The Deeptech Breakthrough: Fuel-Free Propulsion
Orbitt Space, founded by former ISRO engineers Christopher Parmar and Anupam Kumar, is building a proprietary Air-Breathing Electric Propulsion (ABEP) system — a breakthrough engine that enables satellites to operate in Ultra-Low Earth Orbit (ULEO), below 250 km altitude, where traditional propulsion fails due to high atmospheric drag.
Unlike conventional electric propulsion systems that require onboard fuel, ABEP systems ingest residual atmospheric gases (like oxygen and nitrogen) from the thin upper atmosphere and ionize them using electrical energy harvested via solar panels. These ionized particles are then accelerated and expelled to generate thrust, effectively allowing the satellite to “breathe” and maintain orbit without carrying fuel.
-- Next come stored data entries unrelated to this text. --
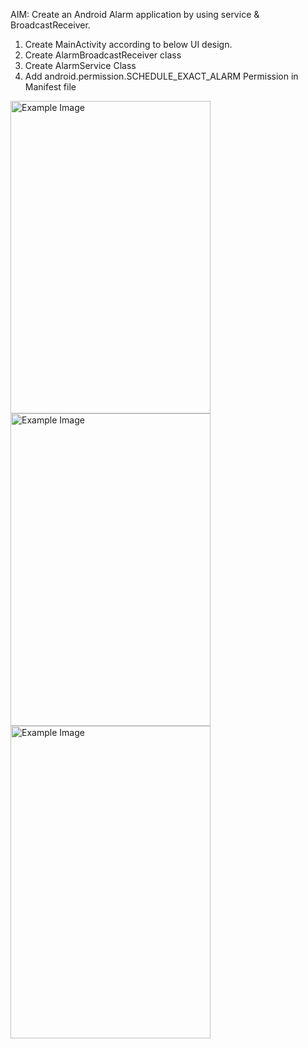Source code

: AIM: Create an Android Alarm application by using service & BroadcastReceiver.
1) Create MainActivity according to below UI design.
2) Create AlarmBroadcastReceiver class
3) Create AlarmService Class
4) Add android.permission.SCHEDULE_EXACT_ALARM Permission in Manifest file

<img src="https://github.com/user-attachments/assets/9a13bf4f-b2f1-414e-a3e2-cc014936a842" alt="Example Image" width="320" height="500"/>
<img src="https://github.com/user-attachments/assets/f3b3527f-e643-4e4d-afae-bc974e0b08ae" alt="Example Image" width="320" height="500"/>
<img src="https://github.com/user-attachments/assets/a5ec7118-1628-498c-8aa8-7ef78522b530" alt="Example Image" width="320" height="500"/>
This continuous drag compensation allows satellites to remain operational in ULEO for 5–7 years, a feat not yet commercially achieved.
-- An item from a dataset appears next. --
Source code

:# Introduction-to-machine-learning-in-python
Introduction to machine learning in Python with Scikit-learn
The system relies on precision intake design, advanced plasma thrusters, and real-time adaptive control algorithms to efficiently manage air capture, ionization, and thrust generation in the highly variable density environment of ULEO — a regime that demands tight synchronization between propulsion and satellite dynamics.
Orbitt’s ABEP system is being integrated into a modular, high-agility 200 kg-class satellite bus, designed specifically for ULEO missions. This full-stack approach allows Orbitt to tightly couple propulsion, power, and payload systems, enabling advanced maneuvers and mission flexibility.
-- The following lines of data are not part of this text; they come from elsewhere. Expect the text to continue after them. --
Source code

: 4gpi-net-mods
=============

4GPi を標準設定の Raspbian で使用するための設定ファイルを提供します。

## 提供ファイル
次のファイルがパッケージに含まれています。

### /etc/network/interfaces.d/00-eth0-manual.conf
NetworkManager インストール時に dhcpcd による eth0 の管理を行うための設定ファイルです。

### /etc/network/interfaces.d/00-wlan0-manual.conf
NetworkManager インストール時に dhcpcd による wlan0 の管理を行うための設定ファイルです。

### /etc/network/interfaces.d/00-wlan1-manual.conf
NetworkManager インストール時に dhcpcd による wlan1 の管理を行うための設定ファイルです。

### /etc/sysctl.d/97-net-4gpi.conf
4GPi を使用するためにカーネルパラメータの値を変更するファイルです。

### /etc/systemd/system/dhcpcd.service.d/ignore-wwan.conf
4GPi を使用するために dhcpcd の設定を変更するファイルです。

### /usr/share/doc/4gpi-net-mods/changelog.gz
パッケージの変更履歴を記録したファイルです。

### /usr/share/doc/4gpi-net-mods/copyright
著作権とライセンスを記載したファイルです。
Why we invested in Orbitt Space
What drew us in wasn’t just the tech — it was the team's rare combination of credibility and clarity. Christopher and Anupam have spent years inside ISRO, developing and testing satellite systems for some of India’s most critical missions. With deep expertise in propulsion, orbital mechanics, and mission design, the founding team blends research acumen with the grit of hardware execution.
Orbitt Space will deploy its raise toward team building and product development, including building and testing the ABEP system.The current phase focuses on developing the working prototype and avionics, aiming for a space demonstration by 2026. Phase two (2026–2027) will involve rigorous qualification tests, including vibration and vacuum chamber evaluations. By 2027–2028, Orbitt targets the launch of its first operational satellite equipped with the proprietary air-breathing electric propulsion system.
Orbitt is unlocking an entirely new orbital regime. By doing so, it opens up new business models — from real-time imaging to hyperlocal weather monitoring to low latency communication. Their full-stack, propulsion-first approach gives them a defensible edge in what could become the fastest-growing layer of near-Earth infrastructure.
As investors in deeptech, we look for large, underexplored problems, and founders who don’t just solve them — they reimagine the rules. We’re proud to partner with them on their mission to rewrite how humanity operates in space — closer, faster, better.